Interpreting formula errors
If the tester returns an error rather than a numeric result, check the following:
| Error type | Likely cause | Fix |
|---|---|---|
Unknown variable | A variable name is misspelled in the formula | Check spelling against the variable reference table in Create an Incentive Scheme |
Division by zero | The formula divides by a variable that is currently zero | Add a zero-check conditional: variable > 0 ? formula : 0 |
Syntax error | A bracket is unclosed, an operator is missing, or a function is malformed | Review the formula for mismatched parentheses or missing operators |
Unexpected result: negative number | The formula subtracts more than it adds for this scenario | Add max(0, formula) to prevent negative outputs |
After testing: next steps
Once the formula behaves as expected across all scenarios, the scheme is ready to assign.
- If the scheme is already saved, go to Settings → Incentives, select the scheme, and click Assign to Locations. See Assign Incentive Schemes.
- If you are still in the creation flow, click Save and then proceed to assignment.
You do not need to keep the tester open or save a test session. The tester is a verification tool only — test results are not stored or attached to the scheme record.
Common questions
Does the Formula Tester use real technician data? No. The tester uses only the values you enter manually. It does not pull live data from any technician’s actual performance record. This keeps testing safe — you can experiment with any values without affecting live reports or calculations.
Can I save a test scenario to run again later? Not currently. The tester does not have a saved-scenario feature. If you regularly verify a scheme against a fixed set of benchmark values, keep a note of your test scenarios in your scheme’s name or description field for reference.
The formula works correctly in the tester but produces unexpected results in the actual report. Why? The most common cause is a difference between the values you tested with and the actual values recorded for the technician in that period. Pull up the technician’s report for the period, note their exact values for each variable, and run the formula manually in the tester with those precise numbers. If the tester then matches the report output, the formula is working correctly — the unexpected result was due to actual performance data being different from your test assumptions.

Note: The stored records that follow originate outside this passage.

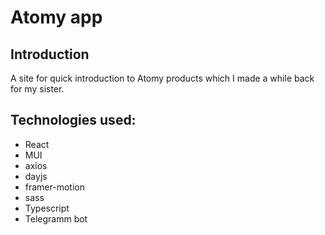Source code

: # Atomy app

## Introduction

A site for quick introduction to Atomy products which I made a while back for my sister.

## Technologies used:

- React
- MUI
- axios
- dayjs
- framer-motion
- sass
- Typescript
- Telegramm bot
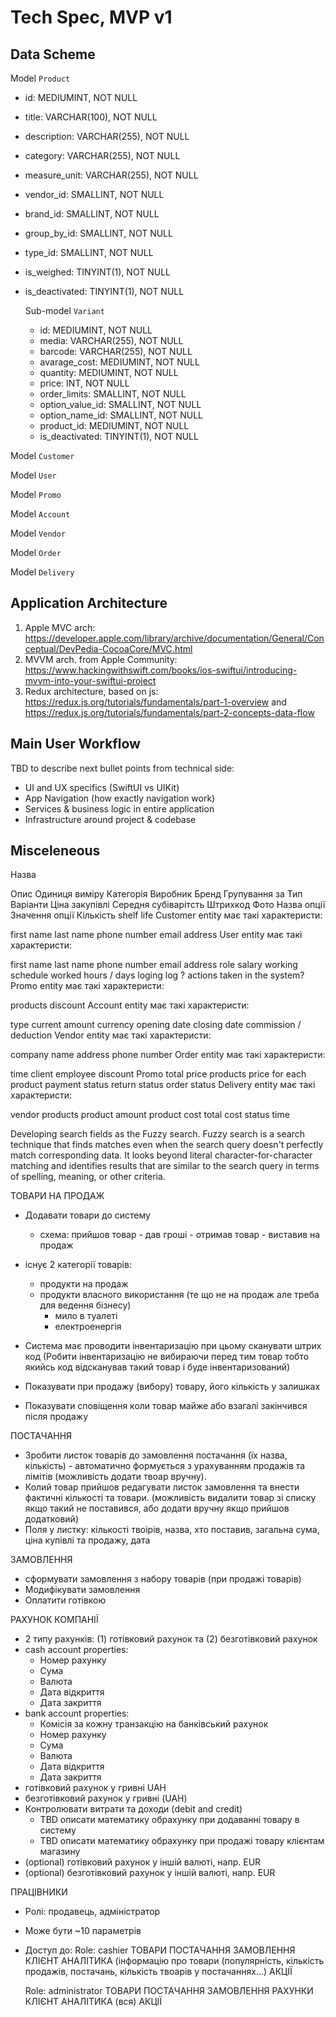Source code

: # Tech Spec, MVP v1

## Data Scheme

Model `Product` 

- id: MEDIUMINT, NOT NULL
- title: VARCHAR(100), NOT NULL
- description: VARCHAR(255), NOT NULL
- category: VARCHAR(255), NOT NULL
- measure_unit: VARCHAR(255), NOT NULL
- vendor_id: SMALLINT, NOT NULL
- brand_id: SMALLINT, NOT NULL
- group_by_id: SMALLINT, NOT NULL
- type_id: SMALLINT, NOT NULL
- is_weighed: TINYINT(1), NOT NULL
- is_deactivated: TINYINT(1), NOT NULL

  Sub-model `Variant`
  - id: MEDIUMINT, NOT NULL
  - media: VARCHAR(255), NOT NULL
  - barcode: VARCHAR(255), NOT NULL
  - avarage_cost: MEDIUMINT, NOT NULL
  - quantity: MEDIUMINT, NOT NULL
  - price: INT, NOT NULL
  - order_limits: SMALLINT, NOT NULL
  - option_value_id: SMALLINT, NOT NULL
  - option_name_id: SMALLINT, NOT NULL
  - product_id: MEDIUMINT, NOT NULL
  - is_deactivated: TINYINT(1), NOT NULL

Model `Customer`


Model `User`


Model `Promo`


Model `Account`


Model `Vendor`


Model `Order`


Model `Delivery`



## Application Architecture

1. Apple MVC arch: https://developer.apple.com/library/archive/documentation/General/Conceptual/DevPedia-CocoaCore/MVC.html 
2. MVVM arch. from Apple Community: https://www.hackingwithswift.com/books/ios-swiftui/introducing-mvvm-into-your-swiftui-project 
3. Redux architecture, based on js: https://redux.js.org/tutorials/fundamentals/part-1-overview and https://redux.js.org/tutorials/fundamentals/part-2-concepts-data-flow 

## Main User Workflow 

TBD to describe next bullet points from technical side:

- UI and UX specifics (SwiftUI vs UIKit)
- App Navigation (how exactly navigation work)
- Services & business logic in entire application 
- Infrastructure around project & codebase 

## Misceleneous

Назва

Опис
Одиниця виміру
Категорія
Виробник
Бренд
Групування за
Тип
Варіанти
Ціна закупівлі
Середня субіварітсть
Штрихкод
Фото
Назва опції
Значення опції
Кількість
shelf life
Customer entity має такі характеристи:

first name
last name
phone number
email address
User entity має такі характеристи:

first name
last name
phone number
email address
role
salary
working schedule
worked hours / days
loging log ?
actions taken in the system?
Promo entity має такі характеристи:

products
discount
Account entity має такі характеристи:

type
current amount
currency
opening date
closing date
commission / deduction
Vendor entity має такі характеристи:

company name
address
phone number
Order entity має такі характеристи:

time
client
employee
discount
Promo
total price
products
price for each product
payment status
return status
order status
Delivery entity має такі характеристи:

vendor
products
product amount
product cost
total cost
status
time

Developing search fields as the Fuzzy search. Fuzzy search is a search technique that finds matches even when the search query doesn't perfectly match corresponding data. It looks beyond literal character-for-character matching and identifies results that are similar to the search query in terms of spelling, meaning, or other criteria.


ТОВАРИ НА ПРОДАЖ

- Додавати товари до систему
  - схема: прийшов товар - дав гроші - отримав товар - виставив на продаж
- існує 2 категорії товарів:
  - продукти на продаж
  - продукти власного використання (те що не на продаж але треба для ведення бізнесу)
    - мило в туалеті
    - електроенергія

- Система має проводити інвентаризацію при цьому сканувати штрих код (Робити інвентаризацію не вибираючи перед тим товар тобто якийсь код відсканував такий товар і буде інвентаризований)
- Показувати при продажу (вибору) товару, його кількість у залишках
- Показувати сповіщення коли товар майже або взагалі закінчився після продажу

ПОСТАЧАННЯ

- Зробити листок товарів до замовлення постачання (їх назва, кількість) - автоматично формується з урахуванням продажів та лімітів (можливість додати твоар вручну).
- Колий товар прийшов редагувати листок замовлення та внести фактичні кількості та товари. (можливість видалити товар зі списку якщо такий не поставився, або додати вручну якщо прийшов додатковий)
- Поля у листку: кількості твоірів, назва, хто поставив, загальна сума, ціна купівлі та продажу, дата

ЗАМОВЛЕННЯ

- сформувати замовлення з набору товарів (при продажі товарів)
- Модифікувати замовлення
- Оплатити готівкою

РАХУНОК КОМПАНІЇ

- 2 типу рахунків: (1) готівковий рахунок та (2) безготівковий рахунок
- cash account properties:
  - Номер рахунку
  - Сума
  - Валюта
  - Дата відкриття
  - Дата закриття
- bank account properties:
  - Комісія за кожну транзакцію на банківський рахунок
  - Номер рахунку
  - Сума
  - Валюта
  - Дата відкриття
  - Дата закриття
- готівковий рахунок у гривні UAH
- безготівковий рахунок у гривні (UAH)
- Контролювати витрати та доходи (debit and credit)
  - TBD описати математику обрахунку при додаванні товару в систему
  - TBD описати математику обрахунку при продажі товару клієнтам магазину 
- (optional) готівковий рахунок у іншій валюті, напр. EUR
- (optional) безготівковий рахунок у іншій валюті, напр. EUR

ПРАЦІВНИКИ

- Ролі: продавець, адміністратор
- Може бути ~10 параметрів
- Доступ до:
  Role: cashier
    ТОВАРИ
    ПОСТАЧАННЯ
    ЗАМОВЛЕННЯ
    КЛІЄНТ
    АНАЛІТИКА (інформацію про товари (популярність, кількість продажів, постачань, кількість твоарів у постачаннях...)
    АКЦІЇ

  Role: administrator
    ТОВАРИ
    ПОСТАЧАННЯ
    ЗАМОВЛЕННЯ
    РАХУНКИ
    КЛІЄНТ
    АНАЛІТИКА (вся)
    АКЦІЇ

Can I test a formula before saving the scheme? Yes. The Formula Tester is available within the creation flow before you save. You can test and refine the formula during creation without committing it to the scheme list.
Our formula uses a conditional threshold (e.g., jobs_completed >= 6). How do I verify the threshold boundary?
Test at exactly the threshold value, one below it, and one above it. For the example above, test with Jobs Completed set to 5, 6, and 7. Confirm that the formula applies the correct branch at each boundary. Off-by-one errors in thresholds are common and easy to miss if you only test values well above or well below the threshold.